It has been six months since Tess Müller stopped speaking. Her silence is baffling to her parents, her teachers and her younger sister, but the more urgent mystery for both girls is where their mother, Evangeline, goes each day, pushing an empty pram and returning home wet, muddy and disheveled.
Their father, struggling with his own losses, tends to his apiary and tries to understand why his bees are disappearing. But after he discovers a car wreck and human remains on their farm, old secrets emerge to threaten the fragile family.
One day Tess’s teacher Jim encounters Evangeline by the wild Repentance River. Jim is in flight from his own troubles in Sydney, and Evangeline, raised in a mountain commune and bearing the scars of the fire that destroyed it, is a puzzle he longs to solve.
As the rainforest trees are felled and the lakes fill with run-off from the expanding mines, Tess watches the landscape of her family undergo shifts of its own. A storm is coming and the Müllers are in its path.
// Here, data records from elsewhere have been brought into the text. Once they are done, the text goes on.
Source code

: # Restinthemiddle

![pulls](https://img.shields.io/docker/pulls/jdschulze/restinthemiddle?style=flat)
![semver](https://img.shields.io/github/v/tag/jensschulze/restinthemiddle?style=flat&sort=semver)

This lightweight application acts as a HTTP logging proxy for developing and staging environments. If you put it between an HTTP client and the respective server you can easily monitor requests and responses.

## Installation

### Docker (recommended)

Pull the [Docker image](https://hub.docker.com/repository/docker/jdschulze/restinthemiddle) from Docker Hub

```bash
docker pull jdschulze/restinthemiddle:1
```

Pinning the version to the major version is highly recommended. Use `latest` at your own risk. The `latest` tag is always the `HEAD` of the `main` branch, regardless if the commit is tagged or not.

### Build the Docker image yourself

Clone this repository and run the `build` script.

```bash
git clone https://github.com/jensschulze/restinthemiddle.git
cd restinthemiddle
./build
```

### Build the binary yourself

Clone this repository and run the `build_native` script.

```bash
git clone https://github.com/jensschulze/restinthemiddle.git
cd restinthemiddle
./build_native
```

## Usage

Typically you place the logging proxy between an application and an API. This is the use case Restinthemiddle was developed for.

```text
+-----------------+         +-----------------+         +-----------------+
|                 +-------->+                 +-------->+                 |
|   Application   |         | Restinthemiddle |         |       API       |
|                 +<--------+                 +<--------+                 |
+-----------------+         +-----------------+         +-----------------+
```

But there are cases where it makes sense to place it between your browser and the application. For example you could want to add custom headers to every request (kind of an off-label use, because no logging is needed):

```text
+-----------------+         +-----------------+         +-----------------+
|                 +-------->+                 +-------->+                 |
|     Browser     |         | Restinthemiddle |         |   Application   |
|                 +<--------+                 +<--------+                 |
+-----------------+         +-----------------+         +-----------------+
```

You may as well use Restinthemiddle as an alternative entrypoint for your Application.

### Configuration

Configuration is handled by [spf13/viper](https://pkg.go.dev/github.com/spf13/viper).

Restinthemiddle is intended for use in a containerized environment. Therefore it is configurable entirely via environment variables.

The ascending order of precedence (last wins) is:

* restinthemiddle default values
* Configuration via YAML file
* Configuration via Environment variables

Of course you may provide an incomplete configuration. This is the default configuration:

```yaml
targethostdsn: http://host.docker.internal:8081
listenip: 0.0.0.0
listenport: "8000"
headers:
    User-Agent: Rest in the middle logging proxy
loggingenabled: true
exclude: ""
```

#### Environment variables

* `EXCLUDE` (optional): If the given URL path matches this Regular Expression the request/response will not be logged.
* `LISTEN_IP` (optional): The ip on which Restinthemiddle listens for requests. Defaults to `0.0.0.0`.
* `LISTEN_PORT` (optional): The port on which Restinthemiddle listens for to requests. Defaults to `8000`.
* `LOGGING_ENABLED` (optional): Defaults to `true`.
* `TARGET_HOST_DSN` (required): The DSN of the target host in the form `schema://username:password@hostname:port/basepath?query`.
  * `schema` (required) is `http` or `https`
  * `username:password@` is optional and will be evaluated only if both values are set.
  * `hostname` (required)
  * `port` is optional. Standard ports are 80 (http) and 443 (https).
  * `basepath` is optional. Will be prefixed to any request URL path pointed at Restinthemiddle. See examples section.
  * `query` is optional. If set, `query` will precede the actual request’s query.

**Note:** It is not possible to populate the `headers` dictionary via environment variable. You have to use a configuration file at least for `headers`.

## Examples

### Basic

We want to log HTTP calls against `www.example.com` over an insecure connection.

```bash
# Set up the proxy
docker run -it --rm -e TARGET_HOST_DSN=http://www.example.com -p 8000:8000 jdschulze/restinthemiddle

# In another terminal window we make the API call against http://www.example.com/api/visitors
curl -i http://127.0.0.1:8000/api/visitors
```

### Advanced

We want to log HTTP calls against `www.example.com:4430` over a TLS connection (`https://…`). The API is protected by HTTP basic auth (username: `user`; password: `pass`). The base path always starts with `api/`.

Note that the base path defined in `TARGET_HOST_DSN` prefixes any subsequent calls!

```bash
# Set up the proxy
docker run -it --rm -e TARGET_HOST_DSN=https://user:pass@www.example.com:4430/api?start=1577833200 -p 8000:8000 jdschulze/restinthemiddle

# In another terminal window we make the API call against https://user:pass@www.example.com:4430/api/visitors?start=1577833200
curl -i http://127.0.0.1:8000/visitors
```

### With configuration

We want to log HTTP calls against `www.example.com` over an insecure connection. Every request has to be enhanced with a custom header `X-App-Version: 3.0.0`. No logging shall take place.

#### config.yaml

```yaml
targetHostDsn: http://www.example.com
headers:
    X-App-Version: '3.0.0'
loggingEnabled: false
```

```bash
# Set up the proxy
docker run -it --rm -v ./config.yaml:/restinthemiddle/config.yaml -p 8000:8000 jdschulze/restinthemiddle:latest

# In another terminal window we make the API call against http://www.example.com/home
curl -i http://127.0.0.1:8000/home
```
"Not since Stead’s The Man Who Loved Children have I read such an engrossing depiction of family life—though I hasten to say this is a very different kind of family, as tender as it is formidable, caught in unnameable griefs and silences." - Gail Jones
"…a bright, bracing marvel of a book…For all the broader ecological intelligence brought to bear by its author, for all the ironic feints and intricate narrative craft involved in the tale’s unfolding, The World Without Us is a work that never cedes the centrality of the human in its efforts to transmit some big-picture wisdom. It is a book that reminds us that even a single death can fall like an apocalypse on those left behind…[Juchau's] prose, too, is a marvel of balance: witty and sensual, self-aware but not jaded, and capable of making poetry from anything…" - Geordie Williamson, The Australian
"…one of the finest novels I’ve read this year: a lyrical story of secrets and grief that reveals itself in a finely structured honeycomb…Currents and cross currents flow through every system of nature and society in Juchau’s world: the river, where Jim first sees Evangeline and joins her in the fast running waters; among the bees, where production is slowing. And within the community, where much is unsaid. Tess is drawn with especially fine sensitivity and affection, on the cusp of adolescence, struggling to understand how adults navigate the world." - Caroline Baum, Booktopia
"From the opening pages of Mireille Juchau’s new novel…we know we are in the hands of a poetic writer in control of language and ready to invest every sentence with resonant detail…Like her brilliant earlier novel, Burning In (2007), this novel addresses the grief of several characters who have lost family members, and it offers language and art as partial consolation." - Susan Lever, Australian Book Review
"Juchau is, obviously, a formidable talent that is capable of performing the literary alchemy of transforming what, with other writers, might have remained the dead weight of leaden formula fiction…Juchau’s achievement: the poise, wit, sensitivity and also the complexity of her writing. The World Without Us is an impressive, memorable novel, the work of a writer in command of her craft." - Andrew Riemer, Sydney Morning Herald
"After reading The World Without Us you could turn the book over and start again…Poignant and sad, yet poetic and uplifting, it’s truly a novel of its time. The World Without Us touches on infidelity, love, loss and grief but also healing, hope and what it means to be human in the contemporary world." - Cheryl Akle, Better Reading
"Juchau’s prose is a thing of wonder. It’s the perfect mix of poetry and restraint…In The World Without Us, Juchau treats us to the shadows of many souls. She reminds us that life itself has a force that is difficult to suppress." - The Saturday Paper
"Juchau’s writing is lilting and poetic. She has a painterly eye; her descriptions of the natural environment are as finely wrought as her observation of human interactions." - Thuy On, The Age
"Juchau enthralls with the beauty and poetry of her language, her wit, and the sense of mystery shrouding her characters. Juchau’s subtle exploration of her themes…her complex characters, her mastery in creating suspense, her use of bees as central metaphor and symbol…the vivid and original descriptions she gives everyday objects and the landscape all contribute to making Juchau a master of the literary novel." - Annette Marfording, Newtown Review of Books
Mireille Juchau is a Sydney-based writer of novels, short fiction, essays, scripts and reviews. Her third novel, The World Without Us is published internationally by Bloomsbury in Australia in August 2015, the UK and US in 2016. Her second novel, Burning In (Giramondo Publishing, 2007), was published in France – Le révélateur (Mercure de France, 2012) and Croatia – Potamanjivanje (Hrvatsko filolosko, 2013).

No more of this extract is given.